» EXERCISE INPUT:
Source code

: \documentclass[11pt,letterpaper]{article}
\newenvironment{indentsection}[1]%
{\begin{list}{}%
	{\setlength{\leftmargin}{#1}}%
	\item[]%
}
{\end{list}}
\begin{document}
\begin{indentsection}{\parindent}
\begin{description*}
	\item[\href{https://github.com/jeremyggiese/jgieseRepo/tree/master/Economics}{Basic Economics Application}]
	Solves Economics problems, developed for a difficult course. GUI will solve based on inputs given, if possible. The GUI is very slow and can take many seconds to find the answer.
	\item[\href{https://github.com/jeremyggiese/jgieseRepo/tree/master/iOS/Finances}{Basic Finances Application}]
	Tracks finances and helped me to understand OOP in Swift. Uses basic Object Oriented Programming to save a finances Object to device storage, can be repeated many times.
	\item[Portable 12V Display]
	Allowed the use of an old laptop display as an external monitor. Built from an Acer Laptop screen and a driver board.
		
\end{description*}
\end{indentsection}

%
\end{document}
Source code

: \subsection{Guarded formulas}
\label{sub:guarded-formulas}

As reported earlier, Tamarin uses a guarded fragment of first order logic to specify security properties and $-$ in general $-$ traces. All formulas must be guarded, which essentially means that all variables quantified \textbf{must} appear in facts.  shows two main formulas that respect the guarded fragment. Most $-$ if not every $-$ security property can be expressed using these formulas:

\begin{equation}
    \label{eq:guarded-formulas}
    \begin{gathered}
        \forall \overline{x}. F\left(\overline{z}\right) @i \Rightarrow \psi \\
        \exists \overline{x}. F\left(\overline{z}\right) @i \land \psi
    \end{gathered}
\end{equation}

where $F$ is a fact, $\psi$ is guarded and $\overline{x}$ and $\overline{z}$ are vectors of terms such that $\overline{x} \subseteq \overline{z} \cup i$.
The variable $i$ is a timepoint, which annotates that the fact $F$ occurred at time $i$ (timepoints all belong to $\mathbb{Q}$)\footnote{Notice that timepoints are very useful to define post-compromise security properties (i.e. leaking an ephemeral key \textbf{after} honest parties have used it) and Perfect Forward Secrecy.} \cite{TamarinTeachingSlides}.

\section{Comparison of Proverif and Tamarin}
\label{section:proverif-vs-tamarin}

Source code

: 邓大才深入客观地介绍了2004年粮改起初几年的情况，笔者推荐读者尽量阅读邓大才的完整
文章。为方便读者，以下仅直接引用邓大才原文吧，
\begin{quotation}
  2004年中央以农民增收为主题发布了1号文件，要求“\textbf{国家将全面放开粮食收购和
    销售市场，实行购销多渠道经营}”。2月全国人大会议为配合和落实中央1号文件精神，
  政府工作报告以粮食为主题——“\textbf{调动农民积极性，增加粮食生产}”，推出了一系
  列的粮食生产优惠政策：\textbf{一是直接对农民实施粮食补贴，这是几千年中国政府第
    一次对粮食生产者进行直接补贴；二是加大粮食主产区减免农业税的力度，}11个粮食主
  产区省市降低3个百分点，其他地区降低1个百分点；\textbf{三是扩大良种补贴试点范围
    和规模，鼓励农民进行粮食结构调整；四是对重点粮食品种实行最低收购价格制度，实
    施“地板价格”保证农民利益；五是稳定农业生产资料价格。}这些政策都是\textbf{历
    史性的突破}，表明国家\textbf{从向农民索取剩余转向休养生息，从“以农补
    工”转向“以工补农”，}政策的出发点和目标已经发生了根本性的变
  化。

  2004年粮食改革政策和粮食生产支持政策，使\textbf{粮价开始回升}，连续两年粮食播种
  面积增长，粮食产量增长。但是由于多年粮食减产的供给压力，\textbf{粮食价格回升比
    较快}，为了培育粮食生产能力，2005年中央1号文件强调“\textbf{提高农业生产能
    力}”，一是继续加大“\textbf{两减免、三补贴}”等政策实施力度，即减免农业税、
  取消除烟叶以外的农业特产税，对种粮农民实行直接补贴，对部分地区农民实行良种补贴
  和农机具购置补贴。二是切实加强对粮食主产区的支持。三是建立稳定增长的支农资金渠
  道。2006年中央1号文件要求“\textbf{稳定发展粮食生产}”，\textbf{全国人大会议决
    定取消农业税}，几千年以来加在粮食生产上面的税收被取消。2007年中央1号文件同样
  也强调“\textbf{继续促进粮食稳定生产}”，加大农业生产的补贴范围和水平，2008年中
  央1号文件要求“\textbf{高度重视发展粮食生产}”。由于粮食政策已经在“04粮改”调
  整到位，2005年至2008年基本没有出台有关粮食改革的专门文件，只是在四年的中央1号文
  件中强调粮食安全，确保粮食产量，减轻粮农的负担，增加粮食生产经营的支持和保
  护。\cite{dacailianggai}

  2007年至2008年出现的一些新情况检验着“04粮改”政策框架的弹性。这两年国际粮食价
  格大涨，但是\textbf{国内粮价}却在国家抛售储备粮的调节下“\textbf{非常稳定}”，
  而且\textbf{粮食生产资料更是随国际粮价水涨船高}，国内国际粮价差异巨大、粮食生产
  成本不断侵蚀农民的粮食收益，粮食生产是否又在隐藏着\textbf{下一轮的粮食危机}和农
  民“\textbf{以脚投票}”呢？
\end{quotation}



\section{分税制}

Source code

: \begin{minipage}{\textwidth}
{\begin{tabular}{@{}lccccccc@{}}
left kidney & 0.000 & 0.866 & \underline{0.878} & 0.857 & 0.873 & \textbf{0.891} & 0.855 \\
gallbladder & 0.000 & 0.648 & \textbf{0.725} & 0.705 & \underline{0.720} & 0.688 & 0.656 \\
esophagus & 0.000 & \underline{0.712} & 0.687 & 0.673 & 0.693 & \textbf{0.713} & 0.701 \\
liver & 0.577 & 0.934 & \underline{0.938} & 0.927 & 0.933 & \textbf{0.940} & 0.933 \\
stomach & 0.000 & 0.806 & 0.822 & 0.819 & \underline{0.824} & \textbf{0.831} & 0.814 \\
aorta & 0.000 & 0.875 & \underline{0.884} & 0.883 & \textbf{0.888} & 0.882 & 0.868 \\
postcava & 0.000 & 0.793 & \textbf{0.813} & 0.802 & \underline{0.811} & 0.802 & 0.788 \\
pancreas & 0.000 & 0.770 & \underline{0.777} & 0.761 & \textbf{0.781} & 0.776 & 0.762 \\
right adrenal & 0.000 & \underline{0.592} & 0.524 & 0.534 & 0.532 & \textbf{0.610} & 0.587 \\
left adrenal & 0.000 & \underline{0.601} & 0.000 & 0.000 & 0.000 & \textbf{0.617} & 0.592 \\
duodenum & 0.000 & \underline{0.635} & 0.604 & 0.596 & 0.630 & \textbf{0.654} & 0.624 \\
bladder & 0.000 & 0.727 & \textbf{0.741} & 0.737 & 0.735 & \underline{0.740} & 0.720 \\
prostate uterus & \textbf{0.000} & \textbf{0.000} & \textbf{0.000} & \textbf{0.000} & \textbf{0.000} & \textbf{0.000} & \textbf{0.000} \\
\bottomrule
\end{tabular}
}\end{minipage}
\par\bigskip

» WHAT TO DO: Print, without any change, the line containing "件中强调粮食安全，确保粮食产量，减轻粮农的负担，增加粮食生产经营的支持和保" and each line after it to the end of the material.

» RESPONSE AREA:
  件中强调粮食安全，确保粮食产量，减轻粮农的负担，增加粮食生产经营的支持和保
  护。\cite{dacailianggai}

  2007年至2008年出现的一些新情况检验着“04粮改”政策框架的弹性。这两年国际粮食价
  格大涨，但是\textbf{国内粮价}却在国家抛售储备粮的调节下“\textbf{非常稳定}”，
  而且\textbf{粮食生产资料更是随国际粮价水涨船高}，国内国际粮价差异巨大、粮食生产
  成本不断侵蚀农民的粮食收益，粮食生产是否又在隐藏着\textbf{下一轮的粮食危机}和农
  民“\textbf{以脚投票}”呢？
\end{quotation}



\section{分税制}

Source code

: \begin{minipage}{\textwidth}
{\begin{tabular}{@{}lccccccc@{}}
left kidney & 0.000 & 0.866 & \underline{0.878} & 0.857 & 0.873 & \textbf{0.891} & 0.855 \\
gallbladder & 0.000 & 0.648 & \textbf{0.725} & 0.705 & \underline{0.720} & 0.688 & 0.656 \\
esophagus & 0.000 & \underline{0.712} & 0.687 & 0.673 & 0.693 & \textbf{0.713} & 0.701 \\
liver & 0.577 & 0.934 & \underline{0.938} & 0.927 & 0.933 & \textbf{0.940} & 0.933 \\
stomach & 0.000 & 0.806 & 0.822 & 0.819 & \underline{0.824} & \textbf{0.831} & 0.814 \\
aorta & 0.000 & 0.875 & \underline{0.884} & 0.883 & \textbf{0.888} & 0.882 & 0.868 \\
postcava & 0.000 & 0.793 & \textbf{0.813} & 0.802 & \underline{0.811} & 0.802 & 0.788 \\
pancreas & 0.000 & 0.770 & \underline{0.777} & 0.761 & \textbf{0.781} & 0.776 & 0.762 \\
right adrenal & 0.000 & \underline{0.592} & 0.524 & 0.534 & 0.532 & \textbf{0.610} & 0.587 \\
left adrenal & 0.000 & \underline{0.601} & 0.000 & 0.000 & 0.000 & \textbf{0.617} & 0.592 \\
duodenum & 0.000 & \underline{0.635} & 0.604 & 0.596 & 0.630 & \textbf{0.654} & 0.624 \\
bladder & 0.000 & 0.727 & \textbf{0.741} & 0.737 & 0.735 & \underline{0.740} & 0.720 \\
prostate uterus & \textbf{0.000} & \textbf{0.000} & \textbf{0.000} & \textbf{0.000} & \textbf{0.000} & \textbf{0.000} & \textbf{0.000} \\
\bottomrule
\end{tabular}
}\end{minipage}
\par\bigskip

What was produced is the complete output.